BIOCHEMICAL, HISTOPATHOLOGICAL, AND GENETIC CHARACTERIZATION OF POSTURE RESPONSIVE AND UNRESPONSIVE ALDOSTERONE-PRODUCING ADENOMAS

Abstract

Objective: Aldosterone-producing adenoma (APA) accounts for ∼30% of primary aldosteronism. Based on responses of aldosterone to upright posture, APA can be divided into posture-responsive and –unresponsive forms. Somatic gene mutations in KCNJ5, CACNA1D, ATP1A1, or ATP2B3 have been reported to exist in more than 90% of APAs. We sought to compare the biochemical, histopathological, and genetic characterization between these two types of APAs.

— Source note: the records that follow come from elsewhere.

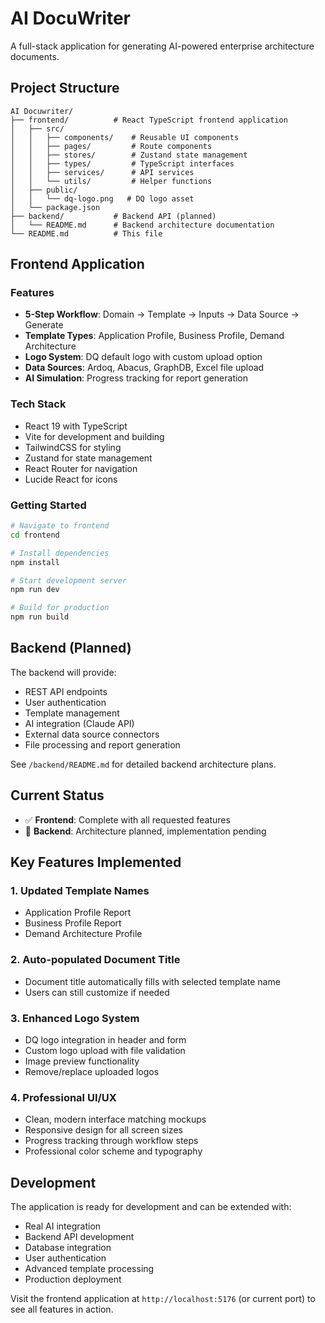 # AI DocuWriter

A full-stack application for generating AI-powered enterprise architecture documents.

## Project Structure

```
AI Docuwriter/
├── frontend/          # React TypeScript frontend application
│   ├── src/
│   │   ├── components/    # Reusable UI components
│   │   ├── pages/         # Route components
│   │   ├── stores/        # Zustand state management
│   │   ├── types/         # TypeScript interfaces
│   │   ├── services/      # API services
│   │   └── utils/         # Helper functions
│   ├── public/
│   │   └── dq-logo.png   # DQ logo asset
│   └── package.json
├── backend/           # Backend API (planned)
│   └── README.md      # Backend architecture documentation
└── README.md          # This file
```

## Frontend Application

### Features
- **5-Step Workflow**: Domain → Template → Inputs → Data Source → Generate
- **Template Types**: Application Profile, Business Profile, Demand Architecture
- **Logo System**: DQ default logo with custom upload option
- **Data Sources**: Ardoq, Abacus, GraphDB, Excel file upload
- **AI Simulation**: Progress tracking for report generation

### Tech Stack
- React 19 with TypeScript
- Vite for development and building
- TailwindCSS for styling
- Zustand for state management
- React Router for navigation
- Lucide React for icons

### Getting Started

```bash
# Navigate to frontend
cd frontend

# Install dependencies
npm install

# Start development server
npm run dev

# Build for production
npm run build
```

## Backend (Planned)

The backend will provide:
- REST API endpoints
- User authentication
- Template management
- AI integration (Claude API)
- External data source connectors
- File processing and report generation

See `/backend/README.md` for detailed backend architecture plans.

## Current Status

- ✅ **Frontend**: Complete with all requested features
- 🔄 **Backend**: Architecture planned, implementation pending

## Key Features Implemented

### 1. Updated Template Names
- Application Profile Report
- Business Profile Report  
- Demand Architecture Profile

### 2. Auto-populated Document Title
- Document title automatically fills with selected template name
- Users can still customize if needed

### 3. Enhanced Logo System
- DQ logo integration in header and form
- Custom logo upload with file validation
- Image preview functionality
- Remove/replace uploaded logos

### 4. Professional UI/UX
- Clean, modern interface matching mockups
- Responsive design for all screen sizes
- Progress tracking through workflow steps
- Professional color scheme and typography

## Development

The application is ready for development and can be extended with:
- Real AI integration
- Backend API development
- Database integration
- User authentication
- Advanced template processing
- Production deployment

Visit the frontend application at `http://localhost:5176` (or current port) to see all features in action.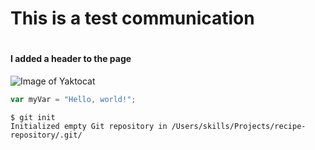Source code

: # <h1> This is a test communication </h1>

# <h4> I added a header to the page </h4>
![Image of Yaktocat](https://octodex.github.com/images/yaktocat.png)

``` javascript
var myVar = "Hello, world!";
```

```
$ git init
Initialized empty Git repository in /Users/skills/Projects/recipe-repository/.git/
```
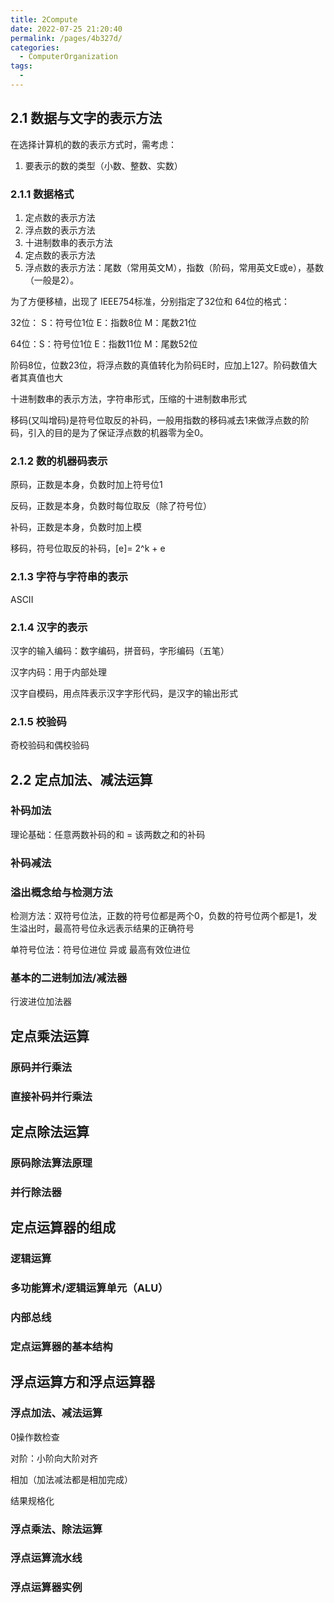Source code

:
 ```yaml
---
title: 2Compute
date: 2022-07-25 21:20:40
permalink: /pages/4b327d/
categories:
  - ComputerOrganization
tags:
  - 
---
```

## 2.1 数据与文字的表示方法

在选择计算机的数的表示方式时，需考虑：

1. 要表示的数的类型（小数、整数、实数）

### 2.1.1 数据格式

1. 定点数的表示方法
2. 浮点数的表示方法
3. 十进制数串的表示方法
4. 定点数的表示方法
5. 浮点数的表示方法：尾数（常用英文M），指数（阶码，常用英文E或e），基数（一般是2）。

为了方便移植，出现了 IEEE754标准，分别指定了32位和 64位的格式：

32位：  S：符号位1位          E：指数8位        M：尾数21位

64位：S：符号位1位          E：指数11位        M：尾数52位

阶码8位，位数23位，将浮点数的真值转化为阶码E时，应加上127。阶码数值大者其真值也大

十进制数串的表示方法，字符串形式，压缩的十进制数串形式

移码(又叫增码)是符号位取反的补码，一般用指数的移码减去1来做浮点数的阶码，引入的目的是为了保证浮点数的机器零为全0。

### 2.1.2 数的机器码表示

原码，正数是本身，负数时加上符号位1

反码，正数是本身，负数时每位取反（除了符号位）

补码，正数是本身，负数时加上模

移码，符号位取反的补码，[e]= 2^k + e

### 2.1.3 字符与字符串的表示

ASCII

### 2.1.4 汉字的表示

汉字的输入编码：数字编码，拼音码，字形编码（五笔）

汉字内码：用于内部处理

汉字自模码，用点阵表示汉字字形代码，是汉字的输出形式

### 2.1.5 校验码

奇校验码和偶校验码

## 2.2 定点加法、减法运算

### 补码加法

理论基础：任意两数补码的和 = 该两数之和的补码

### 补码减法

### 溢出概念给与检测方法

检测方法：双符号位法，正数的符号位都是两个0，负数的符号位两个都是1，发生溢出时，最高符号位永远表示结果的正确符号

单符号位法：符号位进位  异或   最高有效位进位

### 基本的二进制加法/减法器

行波进位加法器

## 定点乘法运算

### 原码并行乘法

### 直接补码并行乘法

## 定点除法运算

### 原码除法算法原理

### 并行除法器

## 定点运算器的组成

### 逻辑运算

### 多功能算术/逻辑运算单元（ALU）

### 内部总线

### 定点运算器的基本结构

## 浮点运算方和浮点运算器

### 浮点加法、减法运算

0操作数检查

对阶：小阶向大阶对齐

相加（加法减法都是相加完成）

结果规格化

### 浮点乘法、除法运算

### 浮点运算流水线

### 浮点运算器实例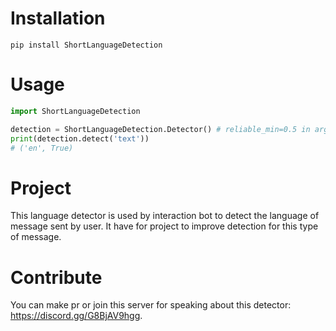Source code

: # Installation

`pip install ShortLanguageDetection`

# Usage

```py
import ShortLanguageDetection

detection = ShortLanguageDetection.Detector() # reliable_min=0.5 in arguments for less wrong detection.
print(detection.detect('text'))
# ('en', True)
```

# Project

This language detector is used by interaction bot to detect the language of message sent by user.
It have for project to improve detection for this type of message.

# Contribute

You can make pr or join this server for speaking about this detector: https://discord.gg/G8BjAV9hgg.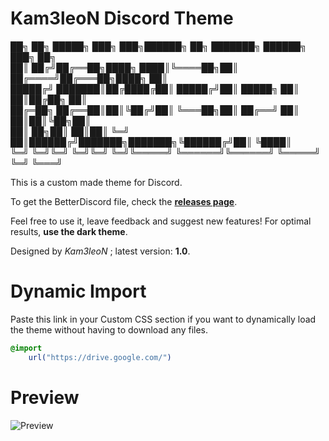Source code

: # Kam3leoN  Discord Theme

██╗  ██╗ █████╗ ███╗   ███╗██████╗ ██╗     ███████╗ ██████╗ ███╗   ██╗  
██║ ██╔╝██╔══██╗████╗ ████║╚════██╗██║     ██╔════╝██╔═══██╗████╗  ██║  
█████╔╝ ███████║██╔████╔██║ █████╔╝██║     █████╗  ██║   ██║██╔██╗ ██║  
██╔═██╗ ██╔══██║██║╚██╔╝██║ ╚═══██╗██║     ██╔══╝  ██║   ██║██║╚██╗██║  
██║  ██╗██║  ██║██║ ╚═╝ ██║██████╔╝███████╗███████╗╚██████╔╝██║ ╚████║  
╚═╝  ╚═╝╚═╝  ╚═╝╚═╝     ╚═╝╚═════╝ ╚══════╝╚══════╝ ╚═════╝ ╚═╝  ╚═══╝

This is a custom made theme for Discord.

To get the BetterDiscord file, check the [**releases page**](https://github.com/DinosParkour/discord-theme/releases/latest).

Feel free to use it, leave feedback and suggest new features!
For optimal results, **use the dark theme**.

Designed by *Kam3leoN* ; latest version: **1.0**.

# Dynamic Import
Paste this link in your Custom CSS section if you want to
dynamically load the theme without having to download any files.
```css
@import
    url("https://drive.google.com/")
```

# Preview
![Preview](https://i.imgur.com/RW48vWc.jpg)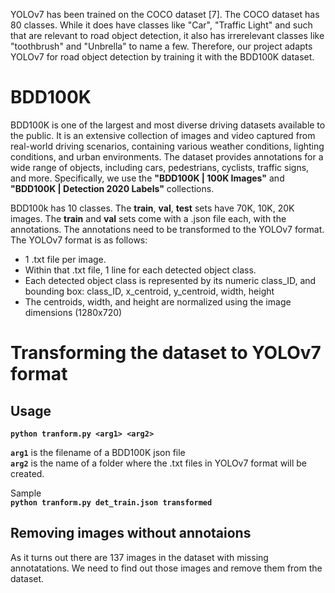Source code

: YOLOv7 has been trained on the COCO dataset [7]. The COCO dataset has 80 classes. While it does have classes like "Car", "Traffic Light" and such that are relevant to road object detection, it also has irrerelevant classes like "toothbrush" and "Unbrella" to name a few. Therefore, our project adapts YOLOv7 for road object detection by training it with the BDD100K dataset.

# BDD100K
BDD100K is one of the largest and most diverse driving datasets available to the public. It is an extensive collection of images and video captured from real-world driving scenarios, containing various weather conditions, lighting conditions, and urban environments. The dataset provides annotations for a wide range of objects, including cars, pedestrians, cyclists, traffic signs, and more. Specifically, we use the **"BDD100K | 100K Images"** and **"BDD100K | Detection 2020 Labels"** collections.

BDD100k has 10 classes. The **train**, **val**, **test** sets have 70K, 10K, 20K images. The **train** and **val** sets come with a .json file each, with the annotations.
The annotations need to be transformed to the YOLOv7 format. The YOLOv7 format is as follows:
- 1 .txt file per image.
- Within that .txt file, 1 line for each detected object class.
- Each detected object class is represented by its numeric class_ID, and bounding box: class_ID, x_centroid, y_centroid, width, height
- The centroids, width, and height are normalized using the image dimensions (1280x720)

# Transforming the dataset to YOLOv7 format
## Usage
**```python tranform.py <arg1> <arg2>```**  
  
**```arg1```** is the filename of a BDD100K json file  
**```arg2```** is the name of a folder where the .txt files in YOLOv7 format will be created.

Sample  
**```python tranform.py det_train.json transformed```**

## Removing images without annotaions
As it turns out there are 137 images in the dataset with missing annotatations. We need to find out those images and remove them from the dataset.
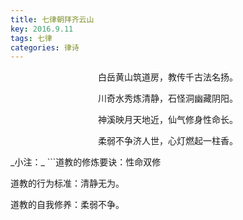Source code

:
 ```yaml
---
title: 七律朝拜齐云山
key: 2016.9.11
tags: 七律
categories: 律诗
---
```


<p align="center">白岳黄山筑道房，教传千古法名扬。
</p>
<p align="center">川奇水秀炼清静，石怪洞幽藏阴阳。
</p>
<p align="center">神溪映月天地近，仙气修身性命长。
</p>
<p align="center">柔弱不争济人世，心灯燃起一柱香。
</p>
_小注：_
```道教的修炼要诀：性命双修

道教的行为标准：清静无为。

道教的自我修养：柔弱不争。

```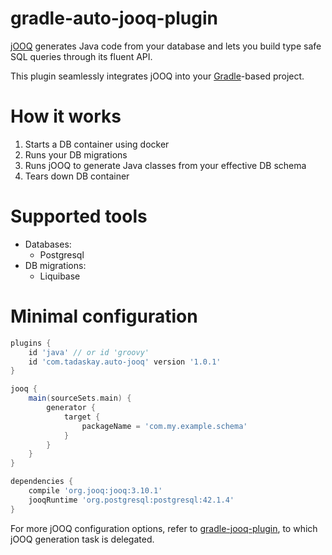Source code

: # gradle-auto-jooq-plugin

[jOOQ](https://www.jooq.org/) generates Java code from your database and lets you build type safe SQL queries through its fluent API.

This plugin seamlessly integrates jOOQ into your [Gradle](https://gradle.org/)-based project.

# How it works

1. Starts a DB container using docker
1. Runs your DB migrations
1. Runs jOOQ to generate Java classes from your effective DB schema
1. Tears down DB container

# Supported tools

* Databases:
    * Postgresql
* DB migrations:
    * Liquibase

# Minimal configuration

```groovy
plugins {
    id 'java' // or id 'groovy'
    id 'com.tadaskay.auto-jooq' version '1.0.1'
}

jooq {
    main(sourceSets.main) {
        generator {
            target {
                packageName = 'com.my.example.schema'
            }
        }
    }
}

dependencies {
    compile 'org.jooq:jooq:3.10.1'
    jooqRuntime 'org.postgresql:postgresql:42.1.4'
}
```

For more jOOQ configuration options, refer to [gradle-jooq-plugin](https://github.com/etiennestuder/gradle-jooq-plugin), to which 
jOOQ generation task is delegated.
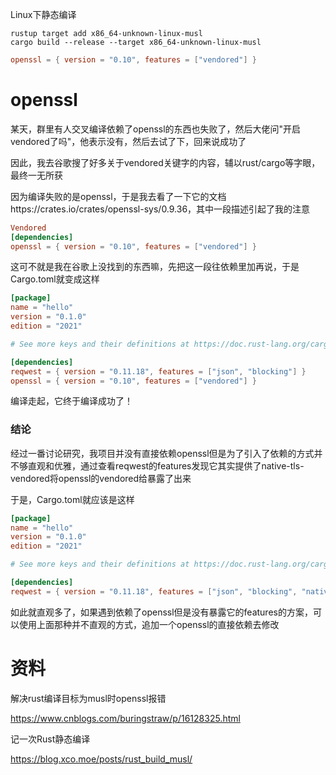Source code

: Linux下静态编译

```
rustup target add x86_64-unknown-linux-musl
cargo build --release --target x86_64-unknown-linux-musl
```

```toml
openssl = { version = "0.10", features = ["vendored"] }
```

# openssl

某天，群里有人交叉编译依赖了openssl的东西也失败了，然后大佬问"开启vendored了吗"，他表示没有，然后去试了下，回来说成功了

因此，我去谷歌搜了好多关于vendored关键字的内容，辅以rust/cargo等字眼，最终一无所获

因为编译失败的是openssl，于是我去看了一下它的文档https://crates.io/crates/openssl-sys/0.9.36，其中一段描述引起了我的注意

```toml
Vendored
[dependencies]
openssl = { version = "0.10", features = ["vendored"] }
```

这可不就是我在谷歌上没找到的东西嘛，先把这一段往依赖里加再说，于是Cargo.toml就变成这样

```toml
[package]
name = "hello"
version = "0.1.0"
edition = "2021"

# See more keys and their definitions at https://doc.rust-lang.org/cargo/reference/manifest.html

[dependencies]
reqwest = { version = "0.11.18", features = ["json", "blocking"] }
openssl = { version = "0.10", features = ["vendored"] }
```

编译走起，它终于编译成功了！

### 结论

经过一番讨论研究，我项目并没有直接依赖openssl但是为了引入了依赖的方式并不够直观和优雅，通过查看reqwest的features发现它其实提供了native-tls-vendored将openssl的vendored给暴露了出来

于是，Cargo.toml就应该是这样

```toml
[package]
name = "hello"
version = "0.1.0"
edition = "2021"

# See more keys and their definitions at https://doc.rust-lang.org/cargo/reference/manifest.html

[dependencies]
reqwest = { version = "0.11.18", features = ["json", "blocking", "native-tls-vendored"] }
```

如此就直观多了，如果遇到依赖了openssl但是没有暴露它的features的方案，可以使用上面那种并不直观的方式，追加一个openssl的直接依赖去修改

# 资料

解决rust编译目标为musl时openssl报错

https://www.cnblogs.com/buringstraw/p/16128325.html

记一次Rust静态编译

https://blog.xco.moe/posts/rust_build_musl/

Design and method: Posture-responsive was defined as showing a rise in plasma aldosterone concentration of at least 50% 2 - 3 h after the assumption of upright posture (10 AM) above the basal level (7 AM) following overnight recumbency. Plasma levels of aldosterone and hybrid steroids (18-oxocortisol and 18-hydroxycortisol) were measured by LC-MS/MS. Histologic analysis and immunohistochemistry for CYP11B2 (aldosterone synthase) and CYP17A1 (17aplha-hydroxylase) were performed on APA tissue sections collected from 24 posture-unresponsive and 17 posture-responsive APA patients. Sanger sequencing of KCNJ5 and gene targeted next-generation sequencing were performed to detect somatic gene mutations. Results: Compared to patients with posture-responsive APA (of which 48.7% were composed of zona glomerulosa (ZG)-like cells and 35.3% showed ZG-zona fasciculata (ZF) mixed appearance), posture-unresponsive APA patients displayed higher (P < 0.01) levels of hybrid steroids, recumbent aldosterone and cortisol, greater (P < 0.05) suppression of aldosterone secretion from the contralateral unaffected adrenal, and larger (P < 0.01) tumors mostly composed of ZF-like cells that had higher (P < 0.01) expression of CYP17A1 (but not of CYP11B2). Of 41 studied APAs, 37 (90.2%) harboured aldosterone-driving somatic mutations (KCNJ5 = 14, 34.1%; CACNA1D = 13, 31.7%; ATP1A1 = 8, 19.5%; and ATP2B3 = 2, 4.9%), including 5 that were previously unreported (3 in CACNA1D and 2 in ATP1A1). Interestingly, 64.7% (11/17) of posture-responsive APAs carried CACNA1D mutations, whereas 54.2% (13/24) of posture-unresponsive APAs harboured KCNJ5 mutations. Conclusions: The excessive production of hybrid steroids by posture-unresponsive APAs may relate to their ZF-like tumor cell composition, resulting in strong expression of CYP17A1 (in addition to somatic gene mutation-driven CYP11B2 expression), thereby allowing production of cortisol which acts as the substrate for CYP11B2-generated hybrid steroids.